Come rettamente eccepito, va estromessa dal giudizio l’Unione del Comuni della Marrucina, in quanto la materia dell’edilizia e urbanistica viene ancora gestita in prima persona dal Comune di Filetto.

Il ricorso in epigrafe va qualificato come cumulativo e collettivo, in quanto si impugna il diniego del permesso a costruire di F. e L.A., la domanda di integrazione di documenti sul condono chiesto da A.A. e l’accertamento del silenzio assenso sulla medesima domanda di condono.

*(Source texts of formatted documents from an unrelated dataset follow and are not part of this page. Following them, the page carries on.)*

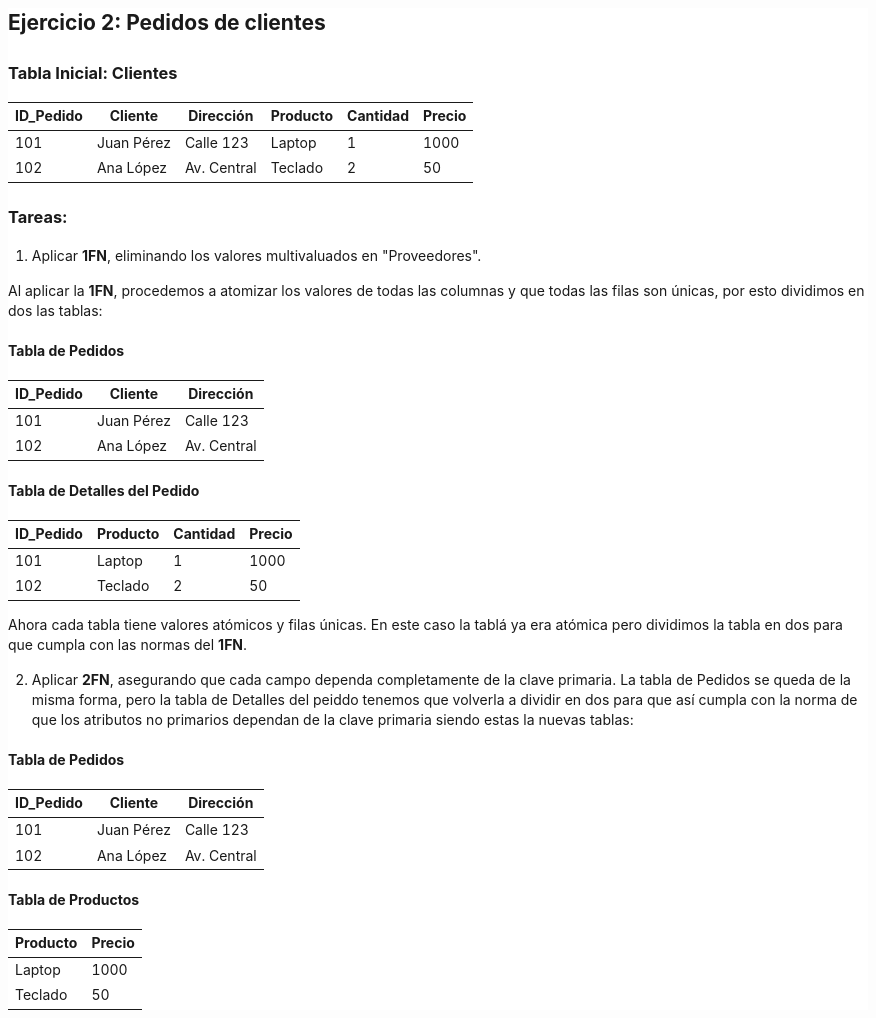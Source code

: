 ## Ejercicio 2: Pedidos de clientes

### **Tabla Inicial: Clientes**

| ID_Pedido | Cliente   | Dirección       | Producto     | Cantidad | Precio |
|----------|----------|---------------|-------------|----------|--------|
| 101      | Juan Pérez | Calle 123     | Laptop      | 1        | 1000   |
| 102      | Ana López | Av. Central   | Teclado     | 2        | 50     |

### **Tareas:**

1. Aplicar **1FN**, eliminando los valores multivaluados en "Proveedores".

Al aplicar la  **1FN**, procedemos a atomizar los valores de todas las columnas y que todas las filas son únicas, por esto dividimos en dos las tablas:


#### **Tabla de Pedidos**
| ID_Pedido | Cliente    | Dirección       |
|-----------|------------|-----------------|
| 101       | Juan Pérez | Calle 123       |
| 102       | Ana López  | Av. Central     |


#### **Tabla de Detalles del Pedido**
| ID_Pedido | Producto | Cantidad | Precio |
|-----------|----------|----------|--------|
| 101       | Laptop   | 1        | 1000   |
| 102       | Teclado  | 2        | 50     |


Ahora cada tabla tiene valores atómicos y filas únicas. En este caso la tablá ya era atómica pero dividimos la tabla en dos para que cumpla con las normas del **1FN**.

2. Aplicar **2FN**, asegurando que cada campo dependa completamente de la clave primaria.
La tabla de Pedidos se queda de la misma forma, pero la tabla de Detalles del peiddo tenemos que volverla a dividir en dos para que así cumpla con la norma de que los atributos no primarios dependan de la clave primaria siendo estas la nuevas tablas:

#### **Tabla de Pedidos**
| ID_Pedido | Cliente    | Dirección       |
|-----------|------------|-----------------|
| 101       | Juan Pérez | Calle 123       |
| 102       | Ana López  | Av. Central     |

#### **Tabla de Productos**
| Producto | Precio |
|----------|--------|
| Laptop   | 1000   |
| Teclado  | 50     |
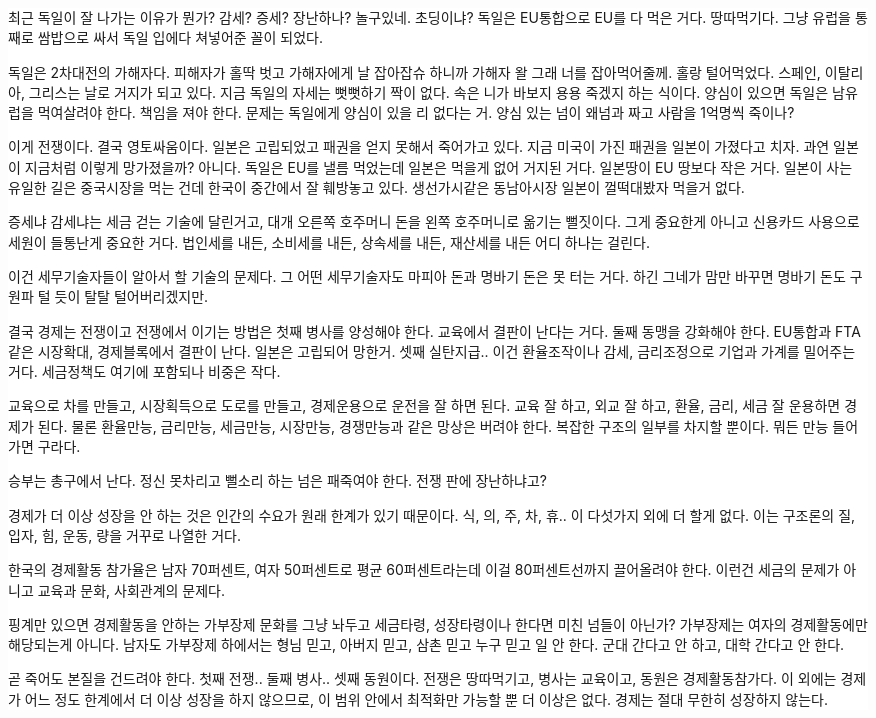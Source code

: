 

최근 독일이 잘 나가는 이유가 뭔가? 감세? 증세? 장난하나? 놀구있네. 초딩이냐? 독일은 EU통합으로 EU를 다 먹은 거다. 땅따먹기다. 그냥 유럽을 통째로 쌈밥으로 싸서 독일 입에다 쳐넣어준 꼴이 되었다. 

  


독일은 2차대전의 가해자다. 피해자가 홀딱 벗고 가해자에게 날 잡아잡슈 하니까 가해자 왈 그래 너를 잡아먹어줄께. 홀랑 털어먹었다. 스페인, 이탈리아, 그리스는 날로 거지가 되고 있다. 지금 독일의 자세는 뻣뻣하기 짝이 없다. 속은 니가 바보지 용용 죽겠지 하는 식이다. 양심이 있으면 독일은 남유럽을 먹여살려야 한다. 책임을 져야 한다. 문제는 독일에게 양심이 있을 리 없다는 거. 양심 있는 넘이 왜넘과 짜고 사람을 1억명씩 죽이나? 

  


이게 전쟁이다. 결국 영토싸움이다. 일본은 고립되었고 패권을 얻지 못해서 죽어가고 있다. 지금 미국이 가진 패권을 일본이 가졌다고 치자. 과연 일본이 지금처럼 이렇게 망가졌을까? 아니다. 독일은 EU를 낼름 먹었는데 일본은 먹을게 없어 거지된 거다. 일본땅이 EU 땅보다 작은 거다. 일본이 사는 유일한 길은 중국시장을 먹는 건데 한국이 중간에서 잘 훼방놓고 있다. 생선가시같은 동남아시장 일본이 껄떡대봤자 먹을거 없다. 

  


증세냐 감세냐는 세금 걷는 기술에 달린거고, 대개 오른쪽 호주머니 돈을 왼쪽 호주머니로 옮기는 뻘짓이다. 그게 중요한게 아니고 신용카드 사용으로 세원이 들통난게 중요한 거다. 법인세를 내든, 소비세를 내든, 상속세를 내든, 재산세를 내든 어디 하나는 걸린다.

  


이건 세무기술자들이 알아서 할 기술의 문제다. 그 어떤 세무기술자도 마피아 돈과 명바기 돈은 못 터는 거다. 하긴 그네가 맘만 바꾸면 명바기 돈도 구원파 털 듯이 탈탈 털어버리겠지만.

  


결국 경제는 전쟁이고 전쟁에서 이기는 방법은 첫째 병사를 양성해야 한다. 교육에서 결판이 난다는 거다. 둘째 동맹을 강화해야 한다. EU통합과 FTA같은 시장확대, 경제블록에서 결판이 난다. 일본은 고립되어 망한거. 셋째 실탄지급.. 이건 환율조작이나 감세, 금리조정으로 기업과 가계를 밀어주는 거다. 세금정책도 여기에 포함되나 비중은 작다.

  


교육으로 차를 만들고, 시장획득으로 도로를 만들고, 경제운용으로 운전을 잘 하면 된다. 교육 잘 하고, 외교 잘 하고, 환율, 금리, 세금 잘 운용하면 경제가 된다. 물론 환율만능, 금리만능, 세금만능, 시장만능, 경쟁만능과 같은 망상은 버려야 한다. 복잡한 구조의 일부를 차지할 뿐이다. 뭐든 만능 들어가면 구라다. 

  


승부는 총구에서 난다. 정신 못차리고 뻘소리 하는 넘은 패죽여야 한다. 전쟁 판에 장난하냐고? 

  


경제가 더 이상 성장을 안 하는 것은 인간의 수요가 원래 한계가 있기 때문이다. 식, 의, 주, 차, 휴.. 이 다섯가지 외에 더 할게 없다. 이는 구조론의 질, 입자, 힘, 운동, 량을 거꾸로 나열한 거다. 

  


한국의 경제활동 참가율은 남자 70퍼센트, 여자 50퍼센트로 평균 60퍼센트라는데 이걸 80퍼센트선까지 끌어올려야 한다. 이런건 세금의 문제가 아니고 교육과 문화, 사회관계의 문제다. 

  


핑계만 있으면 경제활동을 안하는 가부장제 문화를 그냥 놔두고 세금타령, 성장타령이나 한다면 미친 넘들이 아닌가? 가부장제는 여자의 경제활동에만 해당되는게 아니다. 남자도 가부장제 하에서는 형님 믿고, 아버지 믿고, 삼촌 믿고 누구 믿고 일 안 한다. 군대 간다고 안 하고, 대학 간다고 안 한다. 

  


곧 죽어도 본질을 건드려야 한다. 첫째 전쟁.. 둘째 병사.. 셋째 동원이다. 전쟁은 땅따먹기고, 병사는 교육이고, 동원은 경제활동참가다. 이 외에는 경제가 어느 정도 한계에서 더 이상 성장을 하지 않으므로, 이 범위 안에서 최적화만 가능할 뿐 더 이상은 없다. 경제는 절대 무한히 성장하지 않는다.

Invero, come noto, nel processo amministrativo il ricorso cumulativo è ammissibile soltanto quando tra gli atti impugnati sussiste quanto meno una connessione procedimentale ovvero un rapporto di presupposizione giuridica o quantomeno di carattere logico, in quanto i diversi atti incidono sulla medesima vicenda, ovvero qualora sussista tra i provvedimenti impugnati un vincolo di connessione, che legittimerebbe la riunione dei ricorsi (Consiglio di Stato, sez. IV, 6 maggio 2010, n. 2626).

Quanto al ricorso collettivo esso è ammissibile a patto che l’interesse sostanziale fatto valere non presenti punti di contrasto tra i ricorrenti, cosicché l’eventuale accoglimento del gravame torna a vantaggio di tutti; è necessario, inoltre, che le domande giurisdizionali siano identiche nell’oggetto, che gli atti impugnati abbiano lo stesso contenuto e siano censurati per gli stessi motivi. Quando, poi, il ricorso collettivo riguarda anche una pluralità di atti (ricorso insieme cumulativo), occorre che tra gli stessi sussistano oggettivi elementi di connessione, in quanto riconducibili nell’ambito del medesimo rapporto o di un’unica sequenza procedimentale (tra le tante, T.A.R. Lombardia Milano, sez. III, 15 settembre 2010, n. 5988).

Nel caso in esame i requisiti indicati non sussistono, come emerge ad una semplice lettura del ricorso, rivolto avverso atti diversi riguardanti diversi soggetti e diversi oggetti; il ricorso medesimo risulta pertanto inammissibile.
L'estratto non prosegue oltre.